WHAT IS EXPECTED -> Could you find each line of the data below that contains the word "optional" and copy those lines?
---------- TASK INPUT ----------
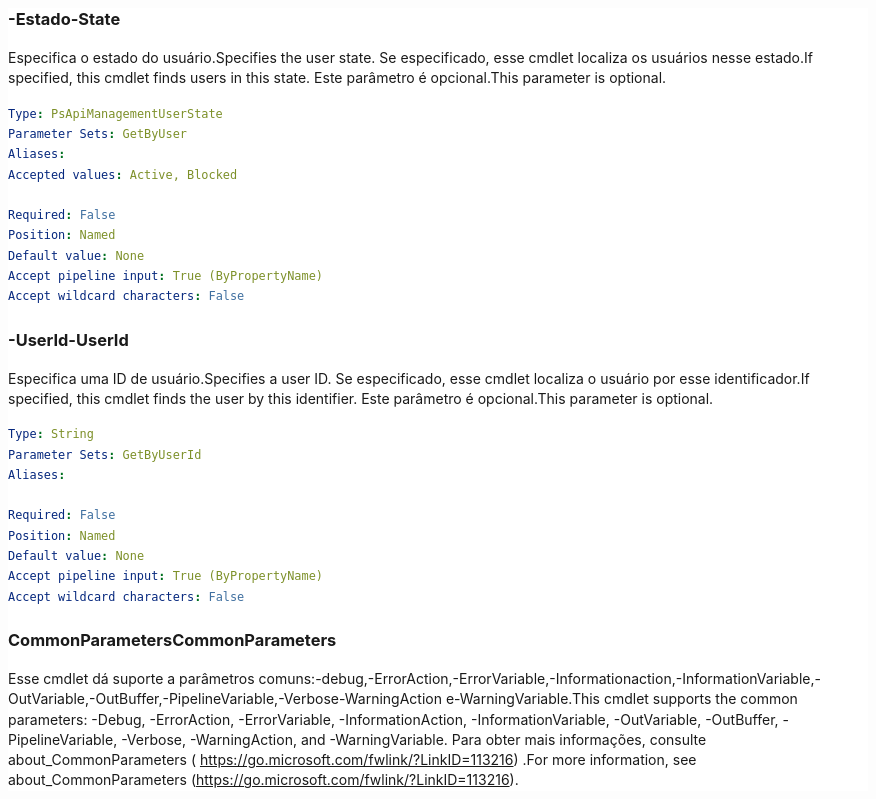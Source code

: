 ### <span data-ttu-id="d12d7-142">-Estado</span><span class="sxs-lookup"><span data-stu-id="d12d7-142">-State</span></span>
<span data-ttu-id="d12d7-143">Especifica o estado do usuário.</span><span class="sxs-lookup"><span data-stu-id="d12d7-143">Specifies the user state.</span></span>
<span data-ttu-id="d12d7-144">Se especificado, esse cmdlet localiza os usuários nesse estado.</span><span class="sxs-lookup"><span data-stu-id="d12d7-144">If specified, this cmdlet finds users in this state.</span></span>
<span data-ttu-id="d12d7-145">Este parâmetro é opcional.</span><span class="sxs-lookup"><span data-stu-id="d12d7-145">This parameter is optional.</span></span>

```yaml
Type: PsApiManagementUserState
Parameter Sets: GetByUser
Aliases: 
Accepted values: Active, Blocked

Required: False
Position: Named
Default value: None
Accept pipeline input: True (ByPropertyName)
Accept wildcard characters: False
```

### <span data-ttu-id="d12d7-146">-UserId</span><span class="sxs-lookup"><span data-stu-id="d12d7-146">-UserId</span></span>
<span data-ttu-id="d12d7-147">Especifica uma ID de usuário.</span><span class="sxs-lookup"><span data-stu-id="d12d7-147">Specifies a user ID.</span></span>
<span data-ttu-id="d12d7-148">Se especificado, esse cmdlet localiza o usuário por esse identificador.</span><span class="sxs-lookup"><span data-stu-id="d12d7-148">If specified, this cmdlet finds the user by this identifier.</span></span>
<span data-ttu-id="d12d7-149">Este parâmetro é opcional.</span><span class="sxs-lookup"><span data-stu-id="d12d7-149">This parameter is optional.</span></span>

```yaml
Type: String
Parameter Sets: GetByUserId
Aliases: 

Required: False
Position: Named
Default value: None
Accept pipeline input: True (ByPropertyName)
Accept wildcard characters: False
```

### <span data-ttu-id="d12d7-150">CommonParameters</span><span class="sxs-lookup"><span data-stu-id="d12d7-150">CommonParameters</span></span>
<span data-ttu-id="d12d7-151">Esse cmdlet dá suporte a parâmetros comuns:-debug,-ErrorAction,-ErrorVariable,-Informationaction,-InformationVariable,-OutVariable,-OutBuffer,-PipelineVariable,-Verbose-WarningAction e-WarningVariable.</span><span class="sxs-lookup"><span data-stu-id="d12d7-151">This cmdlet supports the common parameters: -Debug, -ErrorAction, -ErrorVariable, -InformationAction, -InformationVariable, -OutVariable, -OutBuffer, -PipelineVariable, -Verbose, -WarningAction, and -WarningVariable.</span></span> <span data-ttu-id="d12d7-152">Para obter mais informações, consulte about_CommonParameters ( https://go.microsoft.com/fwlink/?LinkID=113216) .</span><span class="sxs-lookup"><span data-stu-id="d12d7-152">For more information, see about_CommonParameters (https://go.microsoft.com/fwlink/?LinkID=113216).</span></span>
----------
SOLVED EXERCISE ->
<span data-ttu-id="d12d7-145">Este parâmetro é opcional.</span><span class="sxs-lookup"><span data-stu-id="d12d7-145">This parameter is optional.</span></span>
<span data-ttu-id="d12d7-149">Este parâmetro é opcional.</span><span class="sxs-lookup"><span data-stu-id="d12d7-149">This parameter is optional.</span></span>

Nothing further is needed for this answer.